A mettere le mani sulla banda sono stati i carabinieri del Nucleo tutela patrimonio culturale, gli stessi che hanno il compito di gestire la più grossa banca dati esistente nel mondo (seconde, la francese e quella dell’Interpol). Oltre un milione e 300 mila opere catalogate e conservate per moduli, le cui ricerche non vengono mai interrotte. Del resto, l’Italia, proprio perché possiede una quantità di opere infinite, è anche – tristemente – il primo paese al mondo per furti darte. Un traffico che vale globalmente 9 miliardi di euro e che registra solo nel nostro Paese una media di 20 mila furti all’anno, 55 al giorno.

IL MISTERO
Sono passati 50 anni dal giorno in cui è scomparsa dall’oratorio di San Lorenzo a Palermo, la Natività di Caravaggio. Era la notte tra il 17 e il 18 ottobre del 1969. Il quadro è considerato il Matteo Messina Denaro dell’arte, cercato ovunque e mai trovato. «È stato un furto commesso dalla mafia – hanno raccontato alcuni pentiti di Cosa Nostra – Ed è stato distrutto».

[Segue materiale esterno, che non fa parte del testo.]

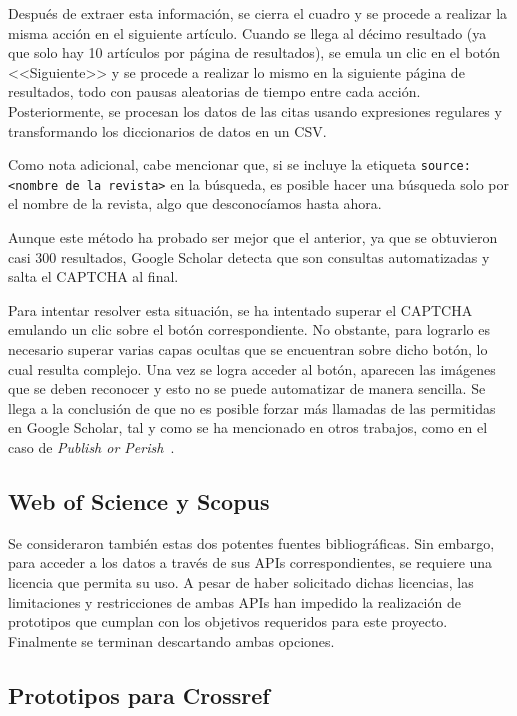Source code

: Después de extraer esta información, se cierra el cuadro y se procede a realizar la misma acción en el siguiente artículo. Cuando se llega al décimo resultado (ya que solo hay 10 artículos por página de resultados), se emula un clic en el botón <<Siguiente>> y se procede a realizar lo mismo en la siguiente página de resultados, todo con pausas aleatorias de tiempo entre cada acción. Posteriormente, se procesan los datos de las citas usando expresiones regulares y transformando los diccionarios de datos en un CSV.

Como nota adicional, cabe mencionar que, si se incluye la etiqueta \texttt{source: <nombre de la revista>} en la búsqueda, es posible hacer una búsqueda solo por el nombre de la revista, algo que desconocíamos hasta ahora.

Aunque este método ha probado ser mejor que el anterior, ya que se obtuvieron casi 300 resultados, Google Scholar detecta que son consultas automatizadas y salta el CAPTCHA al final.

Para intentar resolver esta situación, se ha intentado superar el CAPTCHA emulando un clic sobre el botón correspondiente. No obstante, para lograrlo es necesario superar varias capas ocultas que se encuentran sobre dicho botón, lo cual resulta complejo. Una vez se logra acceder al botón, aparecen las imágenes que se deben reconocer y esto no se puede automatizar de manera sencilla. Se llega a la conclusión de que no es posible forzar más llamadas de las permitidas en Google Scholar, tal y como se ha mencionado en otros trabajos, como en el caso de \textit{Publish or Perish}~\cite{harzing2010}.

\subsection{Web of Science y Scopus}

Se consideraron también estas dos potentes fuentes bibliográficas. Sin embargo, para acceder a los datos a través de sus APIs correspondientes, se requiere una licencia que permita su uso. A pesar de haber solicitado dichas licencias, las limitaciones y restricciones de ambas APIs han impedido la realización de prototipos que cumplan con los objetivos requeridos para este proyecto. Finalmente se terminan descartando ambas opciones.

\subsection{Prototipos para Crossref}

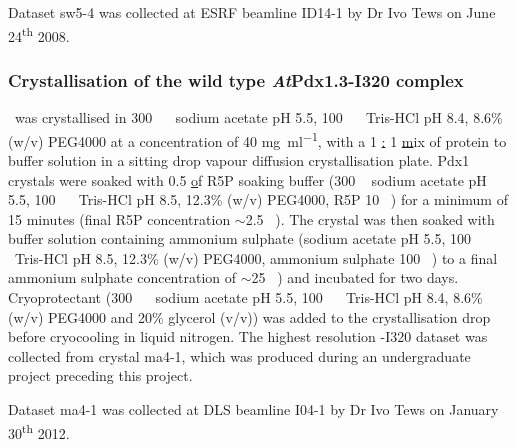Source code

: Dataset sw5-4 was collected at ESRF beamline ID14-1 by Dr Ivo Tews on June 24\textsuperscript{th} 2008. %
		\subsubsection{Crystallisation of the  wild type \textit{At}Pdx1.3-I320 complex}\label{sec:I320crystallisation}
		
\atpdx ~was crystallised in 300 \si{\milli\molar} ~sodium acetate pH 5.5, 100 \si{\milli\molar} ~Tris-HCl pH 8.4,  8.6\% (w/v) PEG4000 at a concentration of 40 \si{\milli\gram\per\milli\litre}, with a 1 \ul : 1 \ul mix of protein to buffer solution in a sitting drop vapour diffusion crystallisation plate. Pdx1 crystals were soaked with 0.5 \ul of R5P soaking buffer (300 \si{\milli\molar} sodium acetate pH 5.5, 100 \si{\milli\molar} ~Tris-HCl pH 8.5, 12.3\% (w/v) PEG4000, R5P 10 \si{\milli\molar}) for a minimum of 15 minutes (final R5P concentration $\sim$2.5 \si{\milli\molar}). The crystal was then soaked with buffer solution containing ammonium sulphate (sodium acetate pH 5.5, 100 \si{\milli\molar} ~Tris-HCl pH 8.5,  12.3\% (w/v) PEG4000, ammonium sulphate 100 \si{\milli\molar}) to a final ammonium sulphate concentration of $\sim$25 \si{\milli\molar}) and incubated for two days. Cryoprotectant (300 \si{\milli\molar} ~sodium acetate pH 5.5, 100 \si{\milli\molar} ~Tris-HCl pH 8.4,  8.6\% (w/v) PEG4000 and 20\% glycerol (v/v)) was added to the crystallisation drop before cryocooling in liquid nitrogen. The highest resolution \atpdx -I320 dataset was collected from crystal ma4-1, which was produced during an undergraduate project preceding this project.    

Dataset ma4-1 was collected at DLS beamline I04-1 by Dr Ivo Tews on January 30\textsuperscript{th} 2012. %

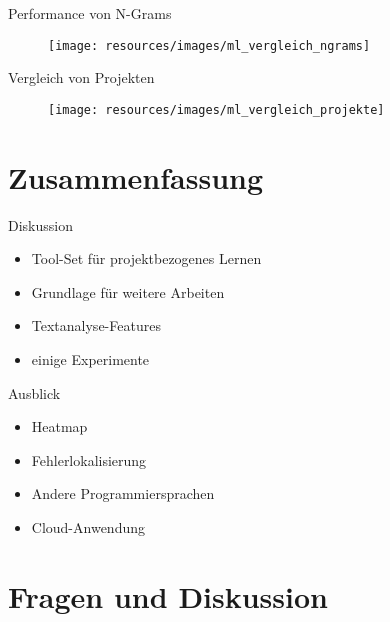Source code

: \documentclass[12pt]{beamer}
\begin{document}
\begin{frame}[fragile]{Performance von N-Grams}
	\begin{figure}[h!]
		\centering
		\texttt{[image: resources/images/ml\_vergleich\_ngrams]}
	\end{figure}
\end{frame}

\begin{frame}[fragile]{Vergleich von Projekten}
	\begin{figure}[h!]
		\centering
		\texttt{[image: resources/images/ml\_vergleich\_projekte]}
	\end{figure}
\end{frame}

\section{Zusammenfassung}	%

\begin{frame}[fragile]{Diskussion}
	\begin{itemize}
		\item Tool-Set für projektbezogenes Lernen
		\item Grundlage für weitere Arbeiten
		\item Textanalyse-Features
		\item einige Experimente
	\end{itemize}
\end{frame}

\begin{frame}[fragile]{Ausblick}
	\begin{itemize}
		\item Heatmap
		\item Fehlerlokalisierung
		\item Andere Programmiersprachen
		\item Cloud-Anwendung
	\end{itemize}
\end{frame}

\section{Fragen und Diskussion}
\end{document}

Eppure, poco meno di un mese fa, durante una serie di incontri culturali, Vittorio Sgarbi ha rivelato: «Ho incontrato una persona che mi ha dato dei segnali che mi confortano a pensare non solo che l’opera non sia stata distrutta, come qualche pentito ha detto, ma che non è stata rubata dalla mafia, e che riapparirà». 

DE CHIRICO
Qualcosa di simile è successo con due De Chirico. Rubati a Cortina 50 anni fa, sono stati recentemente recuperati a Londra. Hanno girato da un proprietario a un altro, da un mediatore a un altro, e alla fine sono stati ritrovati, proprio perché i detective dell’arte non mollano la presa.
In Italia ogni opera è catalogata, fotografata e conservata nel date base, che è stato creato nel 1980, insieme con i capolavori sottratti in tutto il mondo. Non solo in Europa, ma anche in Messico, in Argentina, in America. Tra i più scaltri sono considerati i ladri dell’Est. Hanno dimostrato in diverse occasioni di saperci fare, anche se nei furti d’arte è difficile dare una connotazione precisa a chi ruba. Le dinamiche, dietro un colpo di questa natura, sono spesso le più strane. Basti pensare a quando sparì La Gioconda dalla parete del Louvre. Era il 1911, e una bella mattina il quadro non c’era più.
Di quel furto furono sospettati persino Apollinaire e Picasso (il primo anche arrestato), per aver sempre manifestato la voglia di svuotare i musei e di riempirli con le loro opere. Le autorità francesi sono arrivate a pensare a un colpo di Stato dei tedeschi, che non solo – consideravano – stavano tentando di rubare le colonie in Africa, ma volevano depredarli anche dei loro capolavori.
Per ben due anni nessuna traccia si è avuta della Monna Lisa, fino al 1913, quando il quadro è ricomparso a Firenze. E si è scoperto che a rubarlo era stato un imbianchino italiano, Vincenzo Peruggia. Voleva restituire all’Italia quel capolavoro che – a suo dire – ci era stato rubato da Napoleone.